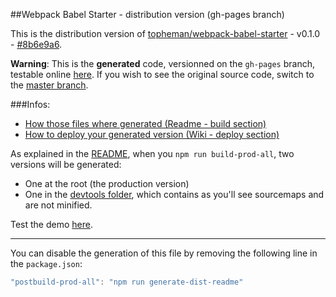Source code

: ##Webpack Babel Starter - distribution version (gh-pages branch)

This is the distribution version of [topheman/webpack-babel-starter](https://github.com/topheman/webpack-babel-starter) - v0.1.0 - [#8b6e9a6](https://github.com/topheman/webpack-babel-starter/tree/8b6e9a6d59b332c910bb1856ac034c476a844bbe).

**Warning**: This is the **generated** code, versionned on the `gh-pages` branch, testable online [here](https://topheman.github.io/webpack-babel-starter/). If you wish to see the original source code, switch to the [master branch](https://github.com/topheman/webpack-babel-starter).

###Infos:

* [How those files where generated (Readme - build section)](https://github.com/topheman/webpack-babel-starter#build)
* [How to deploy your generated version (Wiki - deploy section)](https://github.com/topheman/webpack-babel-starter/wiki#deploy)

As explained in the [README](https://github.com/topheman/webpack-babel-starter#build), when you `npm run build-prod-all`, two versions will be generated:

* One at the root (the production version)
* One in the [devtools folder](https://github.com/topheman/webpack-babel-starter/tree/gh-pages/devtools), which contains as you'll see sourcemaps and are not minified.

Test the demo [here](https://topheman.github.io/webpack-babel-starter/).

------

You can disable the generation of this file by removing the following line in the `package.json`:

```js
"postbuild-prod-all": "npm run generate-dist-readme"
```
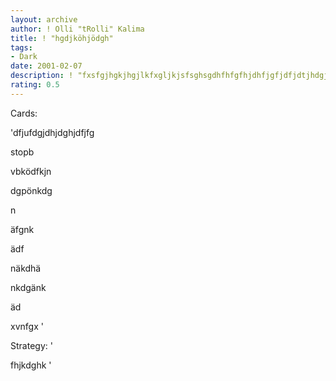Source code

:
 ```yaml
---
layout: archive
author: ! Olli "tRolli" Kalima
title: ! "hgdjköhjödgh"
tags:
- Dark
date: 2001-02-07
description: ! "fxsfgjhgkjhgjlkfxgljkjsfsghsgdhfhfgfhjdhfjgfjdfjdtjhdgjdghjdghjhdgjdjfdgjfgjfdgjfgjfjdHo Ho Ho MERRY Christmas"
rating: 0.5
---
```

Cards: 

'dfjufdgjdhjdghjdfjfg

stopb

vbködfkjn

dgpönkdg

n

äfgnk

ädf

näkdhä

nkdgänk

äd

xvnfgx '

Strategy: '

fhjkdghk '
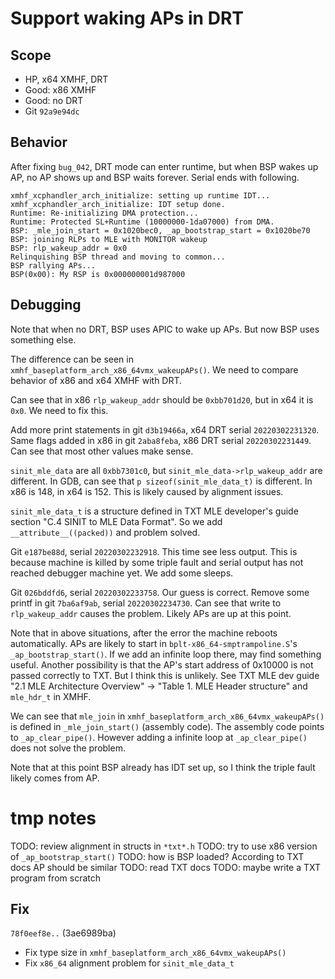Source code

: # Support waking APs in DRT

## Scope
* HP, x64 XMHF, DRT
* Good: x86 XMHF
* Good: no DRT
* Git `92a9e94dc`

## Behavior
After fixing `bug_042`, DRT mode can enter runtime, but when BSP wakes up AP,
no AP shows up and BSP waits forever. Serial ends with following.
```
xmhf_xcphandler_arch_initialize: setting up runtime IDT...
xmhf_xcphandler_arch_initialize: IDT setup done.
Runtime: Re-initializing DMA protection...
Runtime: Protected SL+Runtime (10000000-1da07000) from DMA.
BSP: _mle_join_start = 0x1020bec0, _ap_bootstrap_start = 0x1020be70
BSP: joining RLPs to MLE with MONITOR wakeup
BSP: rlp_wakeup_addr = 0x0
Relinquishing BSP thread and moving to common...
BSP rallying APs...
BSP(0x00): My RSP is 0x000000001d987000
```

## Debugging

Note that when no DRT, BSP uses APIC to wake up APs. But now BSP uses something
else.

The difference can be seen in `xmhf_baseplatform_arch_x86_64vmx_wakeupAPs()`.
We need to compare behavior of x86 and x64 XMHF with DRT.

Can see that in x86 `rlp_wakeup_addr` should be `0xbb701d20`, but in x64 it is
`0x0`. We need to fix this.

Add more print statements in git `d3b19466a`, x64 DRT serial `20220302231320`.
Same flags added in x86 in git `2aba8feba`, x86 DRT serial `20220302231449`.
Can see that most other values make sense.

`sinit_mle_data` are all `0xbb7301c0`, but `sinit_mle_data->rlp_wakeup_addr`
are different. In GDB, can see that `p sizeof(sinit_mle_data_t)` is different.
In x86 is 148, in x64 is 152. This is likely caused by alignment issues.

`sinit_mle_data_t` is a structure defined in TXT MLE developer's guide section
"C.4 SINIT to MLE Data Format". So we add `__attribute__((packed))` and problem
solved.

Git `e187be88d`, serial `20220302232918`. This time see less output. This is
because machine is killed by some triple fault and serial output has not
reached debugger machine yet. We add some sleeps.

Git `026bddfd6`, serial `20220302233758`. Our guess is correct. Remove some
printf in git `7ba6af9ab`, serial `20220302234730`. Can see that write to
`rlp_wakeup_addr` causes the problem. Likely APs are up at this point.

Note that in above situations, after the error the machine reboots
automatically. APs are likely to start in `bplt-x86_64-smptrampoline.S`'s
`_ap_bootstrap_start()`. If we add an infinite loop there, may find something
useful. Another possibility is that the AP's start address of 0x10000 is not
passed correctly to TXT. But I think this is unlikely. See TXT MLE dev guide
"2.1 MLE Architecture Overview" -> "Table 1. MLE Header structure" and
`mle_hdr_t` in XMHF.

We can see that `mle_join` in `xmhf_baseplatform_arch_x86_64vmx_wakeupAPs()`
is defined in `_mle_join_start()` (assembly code). The assembly code points to
`_ap_clear_pipe()`. However adding a infinite loop at `_ap_clear_pipe()` does
not solve the problem.

Note that at this point BSP already has IDT set up, so I think the triple fault
likely comes from AP.

# tmp notes

TODO: review alignment in structs in `*txt*.h`
TODO: try to use x86 version of `_ap_bootstrap_start()`
TODO: how is BSP loaded? According to TXT docs AP should be similar
TODO: read TXT docs
TODO: maybe write a TXT program from scratch

## Fix

`78f0eef8e..` (3ae6989ba)
* Fix type size in `xmhf_baseplatform_arch_x86_64vmx_wakeupAPs()`
* Fix `x86_64` alignment problem for `sinit_mle_data_t`

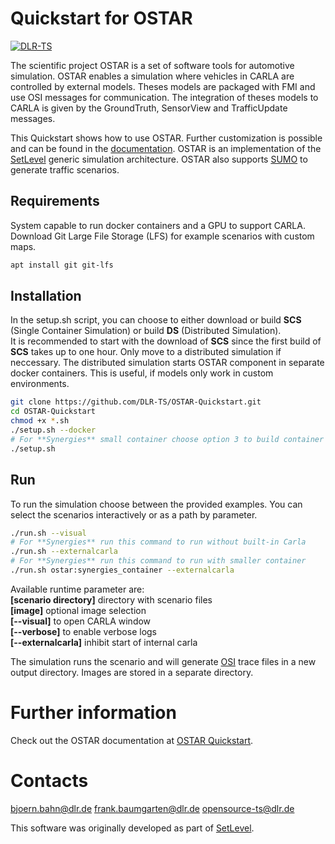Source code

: # Quickstart for OSTAR

[![DLR-TS](https://img.shields.io/badge/developed%20by-DLR%20TS-orange.svg?style=flat&colorA=E1523D&colorB=007D8A)](https://www.dlr.de/en/ts/about-us/the-institute-of-transportation-systems)

The scientific project OSTAR is a set of software tools for automotive simulation.
OSTAR enables a simulation where vehicles in CARLA are controlled by external models.
Theses models are packaged with FMI and use OSI messages for communication.
The integration of theses models to CARLA is given by the GroundTruth, SensorView and TrafficUpdate messages.

This Quickstart shows how to use OSTAR.
Further customization is possible and can be found in the [documentation](https://github.com/DLR-TS/OSTAR-Quickstart/tree/main/docu).
OSTAR is an implementation of the [SetLevel](https://setlevel.de/en) generic simulation architecture.
OSTAR also supports [SUMO](https://eclipse.dev/sumo/) to generate traffic scenarios.

## Requirements

System capable to run docker containers and a GPU to support CARLA.
Download Git Large File Storage (LFS) for example scenarios with custom maps.
```sh
apt install git git-lfs
```

## Installation

In the setup.sh script, you can choose to either download or build **SCS** (Single Container Simulation) or build **DS** (Distributed Simulation).\
It is recommended to start with the download of **SCS** since the first build of **SCS** takes up to one hour.
Only move to a distributed simulation if neccessary. The distributed simulation starts OSTAR component in separate docker containers.
This is useful, if models only work in custom environments.

```sh
git clone https://github.com/DLR-TS/OSTAR-Quickstart.git
cd OSTAR-Quickstart
chmod +x *.sh
./setup.sh --docker
# For **Synergies** small container choose option 3 to build container
./setup.sh
```

## Run

To run the simulation choose between the provided examples.
You can select the scenarios interactively or as a path by parameter.

```sh
./run.sh --visual
# For **Synergies** run this command to run without built-in Carla
./run.sh --externalcarla
# For **Synergies** run this command to run with smaller container
./run.sh ostar:synergies_container --externalcarla
```

Available runtime parameter are:\
**[scenario directory]** directory with scenario files\
**[image]** optional image selection\
**[--visual]** to open CARLA window\
**[--verbose]** to enable verbose logs\
**[--externalcarla]** inhibit start of internal carla

The simulation runs the scenario and will generate [OSI](https://www.asam.net/standards/detail/osi) trace files in a new output directory.
Images are stored in a separate directory.

# Further information

Check out the OSTAR documentation at [OSTAR Quickstart](https://github.com/DLR-TS/OSTAR-Quickstart/tree/main/docu).

# Contacts

bjoern.bahn@dlr.de
frank.baumgarten@dlr.de
opensource-ts@dlr.de

This software was originally developed as part of [SetLevel](https://setlevel.de/).
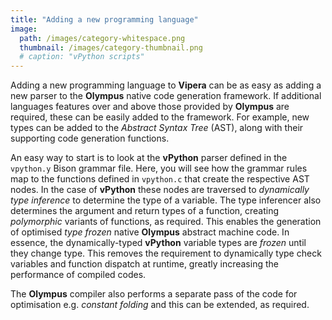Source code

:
 ```yaml
---
title: "Adding a new programming language"
image: 
  path: /images/category-whitespace.png
  thumbnail: /images/category-thumbnail.png
  # caption: "vPython scripts"
---
```


Adding a new programming language to **Vipera** can be as easy as adding a new parser to the **Olympus** native code generation framework. If additional languages features over and above those provided by **Olympus** are required, these can be easily added to the framework. For example, new types can be added to the _Abstract Syntax Tree_ (AST), along with their supporting code generation functions. 

An easy way to start is to look at the **vPython** parser defined in the `vpython.y` Bison grammar file. Here, you will see how the grammar rules map to the functions defined in `vpython.c` that create the respective AST nodes. In the case of **vPython** these nodes are traversed to _dynamically type inference_ to determine the type of a variable. The type inferencer also determines the argument and return types of a function, creating _polymorphic_ variants of functions, as required. This enables the generation of optimised _type frozen_ native **Olympus** abstract machine code. In essence, the dynamically-typed **vPython** variable types are _frozen_ until they change type. This removes the requirement to dynamically type check variables and function dispatch at runtime, greatly increasing the performance of compiled codes. 

The **Olympus** compiler also performs a separate pass of the code for optimisation e.g. _constant folding_ and this can be extended, as required.

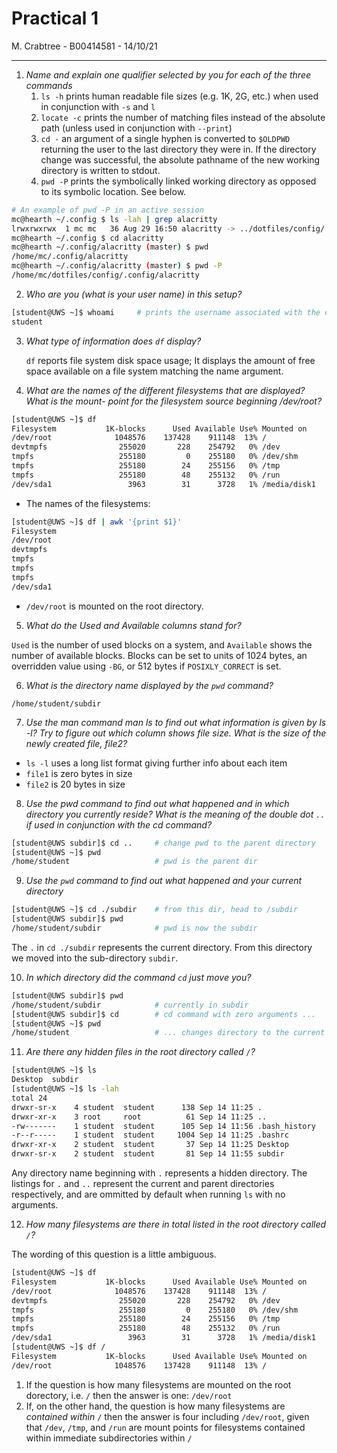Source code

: # Practical 1

M. Crabtree - B00414581 - 14/10/21

---

1. *Name and explain one qualifier selected by you for each of the three commands*
	1. `ls -h` prints human readable file sizes (e.g. 1K, 2G, etc.) when used in conjunction with `-s` and `l`
	2. `locate -c` prints the number of matching files instead of the absolute path (unless used in conjunction with `--print`)
	3. `cd -` an argument of a single hyphen is converted to `$OLDPWD` returning the user to the last directory they were in. If the directory change was successful, the absolute pathname of the new working directory is written to stdout.
	4. `pwd -P` prints the symbolically linked working directory as opposed to its symbolic location. See below.

```sh
# An example of pwd -P in an active session
mc@hearth ~/.config $ ls -lah | grep alacritty
lrwxrwxrwx  1 mc mc   36 Aug 29 16:50 alacritty -> ../dotfiles/config/.config/alacritty
mc@hearth ~/.config $ cd alacritty
mc@hearth ~/.config/alacritty (master) $ pwd
/home/mc/.config/alacritty
mc@hearth ~/.config/alacritty (master) $ pwd -P
/home/mc/dotfiles/config/.config/alacritty
```

2. *Who are you (what is your user name) in this setup?*

```sh
[student@UWS ~]$ whoami		# prints the username associated with the current user's ID
student
```

3. *What type of information does `df` display?*

   `df` reports file system disk space usage; It displays the amount of free space available on a file system matching the name argument. 

4. *What are the names of the different filesystems that are displayed? What is the mount-*
   *point for the filesystem source beginning /dev/root?*

```bash
[student@UWS ~]$ df
Filesystem           1K-blocks      Used Available Use% Mounted on
/dev/root              1048576    137428    911148  13% /
devtmpfs                255020       228    254792   0% /dev
tmpfs                   255180         0    255180   0% /dev/shm
tmpfs                   255180        24    255156   0% /tmp
tmpfs                   255180        48    255132   0% /run
/dev/sda1                 3963        31      3728   1% /media/disk1
```

- The names of the filesystems:

```bash
[student@UWS ~]$ df | awk '{print $1}'
Filesystem
/dev/root
devtmpfs
tmpfs
tmpfs
tmpfs
/dev/sda1
```

- `/dev/root` is mounted on the root directory.

5. *What do the Used and Available columns stand for?*

`Used` is the number of used blocks on a system, and `Available` shows the number of available blocks. Blocks can be set to units of 1024 bytes, an overridden value using `-BG`, or 512 bytes if `POSIXLY_CORRECT` is set.

6. *What is the directory name displayed by the `pwd` command?*

`/home/student/subdir`

7. *Use the man command man ls to find out what information is given by ls -l? Try*
   *to figure out which column shows file size. What is the size of the newly created file, file2?*

- `ls -l` uses a long list format giving further info about each item
- `file1` is zero bytes in size
- `file2` is 20 bytes in size

8. *Use the pwd command to find out what happened and in which directory you currently*
   *reside? What is the meaning of the double dot `..` if used in conjunction with the cd*
   *command?*

```bash
[student@UWS subdir]$ cd ..		# change pwd to the parent directory
[student@UWS ~]$ pwd
/home/student					# pwd is the parent dir
```

9. *Use the `pwd` command to find out what happened and your current directory*

```bash
[student@UWS ~]$ cd ./subdir	# from this dir, head to /subdir
[student@UWS subdir]$ pwd
/home/student/subdir			# pwd is now the subdir
```

The `.` in `cd ./subdir` represents the current directory. From this directory we moved into the sub-directory `subdir`.

10. *In which directory did the command `cd` just move you?*

```bash
[student@UWS subdir]$ pwd
/home/student/subdir			# currently in subdir
[student@UWS subdir]$ cd		# cd command with zero arguments ...
[student@UWS ~]$ pwd
/home/student					# ... changes directory to the current user's home dir
```

11. *Are there any hidden files in the root directory called `/`?*

```bash
[student@UWS ~]$ ls
Desktop  subdir
[student@UWS ~]$ ls -lah
total 24
drwxr-sr-x    4 student  student      138 Sep 14 11:25 .				# hidden
drwxr-xr-x    3 root     root          61 Sep 14 11:25 ..				# hidden
-rw-------    1 student  student      105 Sep 14 11:56 .bash_history	# hidden
-r--r-----    1 student  student     1004 Sep 14 11:25 .bashrc			# hidden
drwxr-xr-x    2 student  student       37 Sep 14 11:25 Desktop
drwxr-sr-x    2 student  student       81 Sep 14 11:55 subdir
```

Any directory name beginning with `.` represents a hidden directory. The listings for `.` and `..` represent the current and parent directories respectively, and are ommitted by default when running `ls` with no arguments.

12. *How many filesystems are there in total listed in the root directory called `/`?*

The wording of this question is a little ambiguous. 

```bash
[student@UWS ~]$ df
Filesystem           1K-blocks      Used Available Use% Mounted on
/dev/root              1048576    137428    911148  13% /
devtmpfs                255020       228    254792   0% /dev
tmpfs                   255180         0    255180   0% /dev/shm
tmpfs                   255180        24    255156   0% /tmp
tmpfs                   255180        48    255132   0% /run
/dev/sda1                 3963        31      3728   1% /media/disk1
[student@UWS ~]$ df /
Filesystem           1K-blocks      Used Available Use% Mounted on
/dev/root              1048576    137428    911148  13% /
```

1. If the question is how many filesystems are mounted on the root dorectory, i.e. `/` then the answer is one: `/dev/root`
2. If, on the other hand, the question is how many filesystems are _contained within_ `/` then the answer is four including `/dev/root`, given that `/dev`, `/tmp`, and `/run` are mount points for filesystems contained within immediate subdirectories within `/`
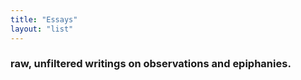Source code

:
 ```yaml
---
title: "Essays"
layout: "list"
---
```


### raw, unfiltered writings on observations and epiphanies.

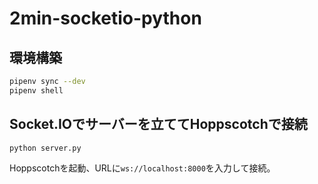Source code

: # 2min-socketio-python

## 環境構築

```sh
pipenv sync --dev
pipenv shell
```


## Socket.IOでサーバーを立ててHoppscotchで接続

```sh
python server.py
```

Hoppscotchを起動、URLに`ws://localhost:8000`を入力して接続。

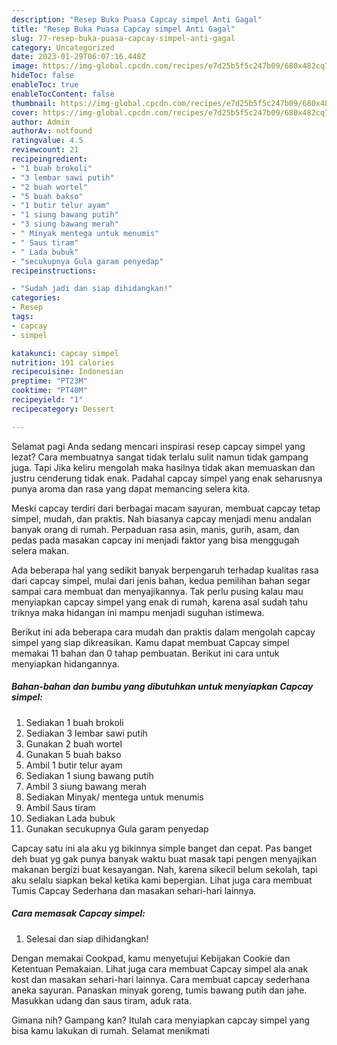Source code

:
 ```yaml
---
description: "Resep Buka Puasa Capcay simpel Anti Gagal"
title: "Resep Buka Puasa Capcay simpel Anti Gagal"
slug: 77-resep-buka-puasa-capcay-simpel-anti-gagal
category: Uncategorized
date: 2023-01-29T06:07:16.448Z
image: https://img-global.cpcdn.com/recipes/e7d25b5f5c247b09/680x482cq70/capcay-simpel-foto-resep-utama.jpg
hideToc: false
enableToc: true
enableTocContent: false
thumbnail: https://img-global.cpcdn.com/recipes/e7d25b5f5c247b09/680x482cq70/capcay-simpel-foto-resep-utama.jpg
cover: https://img-global.cpcdn.com/recipes/e7d25b5f5c247b09/680x482cq70/capcay-simpel-foto-resep-utama.jpg
author: Admin
authorAv: notfound
ratingvalue: 4.5
reviewcount: 21
recipeingredient:
- "1 buah brokoli"
- "3 lembar sawi putih"
- "2 buah wortel"
- "5 buah bakso"
- "1 butir telur ayam"
- "1 siung bawang putih"
- "3 siung bawang merah"
- " Minyak mentega untuk menumis"
- " Saus tiram"
- " Lada bubuk"
- "secukupnya Gula garam penyedap"
recipeinstructions:

- "Sudah jadi dan siap dihidangkan!"
categories:
- Resep
tags:
- capcay
- simpel

katakunci: capcay simpel 
nutrition: 191 calories
recipecuisine: Indonesian
preptime: "PT23M"
cooktime: "PT40M"
recipeyield: "1"
recipecategory: Dessert

---
```



Selamat pagi Anda sedang mencari inspirasi resep capcay simpel yang lezat? Cara membuatnya sangat tidak terlalu sulit namun tidak gampang juga. Tapi Jika keliru mengolah maka hasilnya tidak akan memuaskan dan justru cenderung tidak enak. Padahal capcay simpel yang enak seharusnya punya aroma dan rasa yang dapat memancing selera kita.


Meski capcay terdiri dari berbagai macam sayuran, membuat capcay tetap simpel, mudah, dan praktis. Nah biasanya capcay menjadi menu andalan banyak orang di rumah. Perpaduan rasa asin, manis, gurih, asam, dan pedas pada masakan capcay ini menjadi faktor yang bisa menggugah selera makan.

Ada beberapa hal yang sedikit banyak berpengaruh terhadap kualitas rasa dari capcay simpel, mulai dari jenis bahan, kedua pemilihan bahan segar sampai cara membuat dan menyajikannya. Tak perlu pusing kalau mau menyiapkan capcay simpel yang enak di rumah, karena asal sudah tahu triknya maka hidangan ini mampu menjadi suguhan istimewa.


Berikut ini ada beberapa cara mudah dan praktis dalam mengolah capcay simpel yang siap dikreasikan. Kamu dapat membuat Capcay simpel memakai 11 bahan dan 0 tahap pembuatan. Berikut ini cara untuk menyiapkan hidangannya.

<!--inarticleads1-->

##### Bahan-bahan dan bumbu yang dibutuhkan untuk menyiapkan Capcay simpel:

1. Sediakan 1 buah brokoli
1. Sediakan 3 lembar sawi putih
1. Gunakan 2 buah wortel
1. Gunakan 5 buah bakso
1. Ambil 1 butir telur ayam
1. Sediakan 1 siung bawang putih
1. Ambil 3 siung bawang merah
1. Sediakan  Minyak/ mentega untuk menumis
1. Ambil  Saus tiram
1. Sediakan  Lada bubuk
1. Gunakan secukupnya Gula garam penyedap


Capcay satu ini ala aku yg bikinnya simple banget dan cepat. Pas banget deh buat yg gak punya banyak waktu buat masak tapi pengen menyajikan makanan bergizi buat kesayangan. Nah, karena sikecil belum sekolah, tapi aku selalu siapkan bekal ketika kami bepergian. Lihat juga cara membuat Tumis Capcay Sederhana dan masakan sehari-hari lainnya. 

<!--inarticleads2-->

##### Cara memasak Capcay simpel:


1. Selesai dan siap dihidangkan!

Dengan memakai Cookpad, kamu menyetujui Kebijakan Cookie dan Ketentuan Pemakaian. Lihat juga cara membuat Capcay simpel ala anak kost dan masakan sehari-hari lainnya. Cara membuat capcay sederhana aneka sayuran. Panaskan minyak goreng, tumis bawang putih dan jahe. Masukkan udang dan saus tiram, aduk rata. 

Gimana nih? Gampang kan? Itulah cara menyiapkan capcay simpel yang bisa kamu lakukan di rumah. Selamat menikmati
========
EXERCISE REQUIREMENTS: Show each line of the data that contains the string "docs".

WRITTEN RESPONSE:
TODO: how is BSP loaded? According to TXT docs AP should be similar
TODO: read TXT docs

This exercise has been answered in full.